辻道(つじみち)明くん、山形(やまがた)淳司くん、澄川(すみかわ)光くん、作山(さくやま)慎二くんです」

「よーい、スタート!」と先生がスターターピストルの引き金を引いた。ぱーん! と大きな音がした。

走り始めた。トップは明くんだ。

「速いなあ」と頬杖をつきながら私は言った。

すると、誰かが明くんを抜かした。

慎二くんだった。

速い。とても速い。

「ゴール!」

「一着は作山くん、二着が辻道くん、三着が……なんと、同時に澄川くん、山形くん!」と放送部の熱のこもった実況で男子の百メートル走は幕を閉じた。


 緊張してきた。

慎二くんが一着だと……

「続いては女子の百メートル走です。」

「田中結月さん、川淵(かわぶち)遥さん、江利山(えりやま)由依さんです」

絶対最後。

「よーい、スタート!」と先生がスターターピストルの引き金を引いた。ぱーん! という音と共に心臓がどくん、と大きく鳴った。

今の順位は由依ちゃん、遥ちゃん、そして私。運動音痴だからしょうがない、と思っている自分もいれば、頑張ればできるという自分もいる。

すると、「結月ー! 頑張れ!」と声が聞こえてきた。慎二くんの声だ。

私は慎二くんの彼女なんだ。

だから、絶対に一着になってみせる!

 スピードアップし、びゅんびゅんと風の音が聞こえる。

遥ちゃんを抜いた!

最後は由依ちゃん。

──速いっっ!

抜きたいけれど速すぎる。

──やばい。このままじゃ……!

すると、「結月なら行けるっ! 頑張れっ!」と聞こえた。また慎二くんの声だ。

遠くからでも、はっきりと。誰の声よりもはっきりと。

私の身体の中にある“何か”が目覚めたような感覚がした。

もう少しでゴール。焦るな。私。

 すると、由依ちゃんのスピードが遅くなった。

──今だっ!

ゴールの目の前で私は抜かした。

 徒競走ビリな私が人生で初めて一位になった。

「一着は田中さん、二着が江利山さん、三着が川淵さん!」

「え……嘘……」

私が一着になるなんて。

「結月、おめでとう!」「結月ちゃん、凄いね!」「そうだね!」とみんなから祝福された。

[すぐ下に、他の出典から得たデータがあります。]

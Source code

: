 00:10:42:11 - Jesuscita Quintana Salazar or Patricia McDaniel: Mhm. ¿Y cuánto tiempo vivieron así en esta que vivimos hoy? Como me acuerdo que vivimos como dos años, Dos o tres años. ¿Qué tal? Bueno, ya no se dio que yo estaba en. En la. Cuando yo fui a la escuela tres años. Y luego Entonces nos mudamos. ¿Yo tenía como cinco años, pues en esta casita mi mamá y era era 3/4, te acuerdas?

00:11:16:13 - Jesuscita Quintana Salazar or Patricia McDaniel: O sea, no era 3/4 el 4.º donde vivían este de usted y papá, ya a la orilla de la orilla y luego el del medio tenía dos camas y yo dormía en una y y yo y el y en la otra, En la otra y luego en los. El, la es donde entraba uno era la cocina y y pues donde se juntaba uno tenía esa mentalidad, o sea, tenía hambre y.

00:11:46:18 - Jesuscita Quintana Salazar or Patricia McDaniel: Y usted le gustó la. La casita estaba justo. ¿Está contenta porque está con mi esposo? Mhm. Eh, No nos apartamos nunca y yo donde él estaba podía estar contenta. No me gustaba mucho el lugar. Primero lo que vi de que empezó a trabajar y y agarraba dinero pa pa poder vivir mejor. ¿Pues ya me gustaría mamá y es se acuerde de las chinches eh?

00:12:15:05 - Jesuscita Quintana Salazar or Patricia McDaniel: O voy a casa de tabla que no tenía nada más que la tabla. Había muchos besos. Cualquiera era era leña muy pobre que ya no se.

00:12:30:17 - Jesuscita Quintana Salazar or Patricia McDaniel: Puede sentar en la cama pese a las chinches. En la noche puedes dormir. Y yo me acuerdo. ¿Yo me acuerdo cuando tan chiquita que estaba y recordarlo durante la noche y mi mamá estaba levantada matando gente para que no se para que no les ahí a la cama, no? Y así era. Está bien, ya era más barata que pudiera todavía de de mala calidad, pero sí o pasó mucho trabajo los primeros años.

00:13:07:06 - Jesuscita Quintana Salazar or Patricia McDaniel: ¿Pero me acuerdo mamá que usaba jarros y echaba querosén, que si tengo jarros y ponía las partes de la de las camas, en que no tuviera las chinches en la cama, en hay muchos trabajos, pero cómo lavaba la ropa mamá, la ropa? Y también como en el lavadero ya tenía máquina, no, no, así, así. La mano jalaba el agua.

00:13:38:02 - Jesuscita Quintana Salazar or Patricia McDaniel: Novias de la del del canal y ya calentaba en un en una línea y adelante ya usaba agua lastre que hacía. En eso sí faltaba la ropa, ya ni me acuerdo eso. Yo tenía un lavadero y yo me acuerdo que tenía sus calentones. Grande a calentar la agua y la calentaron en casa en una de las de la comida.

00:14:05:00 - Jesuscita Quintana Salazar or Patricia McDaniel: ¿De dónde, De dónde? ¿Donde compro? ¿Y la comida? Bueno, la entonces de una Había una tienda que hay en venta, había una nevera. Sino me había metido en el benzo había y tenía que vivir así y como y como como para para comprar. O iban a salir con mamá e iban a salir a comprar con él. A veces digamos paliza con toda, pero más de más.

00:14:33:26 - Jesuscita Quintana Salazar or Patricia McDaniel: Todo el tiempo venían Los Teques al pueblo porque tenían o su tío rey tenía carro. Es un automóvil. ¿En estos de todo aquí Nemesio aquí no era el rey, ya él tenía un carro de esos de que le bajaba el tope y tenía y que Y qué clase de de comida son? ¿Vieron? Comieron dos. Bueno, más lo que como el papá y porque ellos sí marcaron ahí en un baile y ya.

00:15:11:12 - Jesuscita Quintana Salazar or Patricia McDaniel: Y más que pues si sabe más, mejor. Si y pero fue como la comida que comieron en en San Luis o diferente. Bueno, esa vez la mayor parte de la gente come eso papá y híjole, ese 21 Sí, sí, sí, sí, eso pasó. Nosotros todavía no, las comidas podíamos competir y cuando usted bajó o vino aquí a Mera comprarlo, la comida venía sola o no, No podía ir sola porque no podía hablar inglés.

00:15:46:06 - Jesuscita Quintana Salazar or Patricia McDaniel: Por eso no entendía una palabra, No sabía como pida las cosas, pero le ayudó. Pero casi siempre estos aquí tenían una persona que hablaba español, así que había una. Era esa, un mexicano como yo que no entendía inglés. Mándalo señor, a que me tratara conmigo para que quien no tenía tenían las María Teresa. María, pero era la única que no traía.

「ごめん。なんか抜かしちゃって……」謎の罪悪感が私の心の中にあった。

「大丈夫だから! そんなの気にしてないし!」「うんうん!」と遥ちゃんと由依ちゃんが明るく言う。

慎二くんが私の方に来た。

「慎二くん、一着おめでとう!」

「ありがとう。結月もおめでとう」

「カップルで一着ってすごいな」

「そうだな」

「あと少しで抜かせそうだったな……」

明くんがへこんでいる。

「ごめん、ごめん」と慎二くんは笑いながら言った。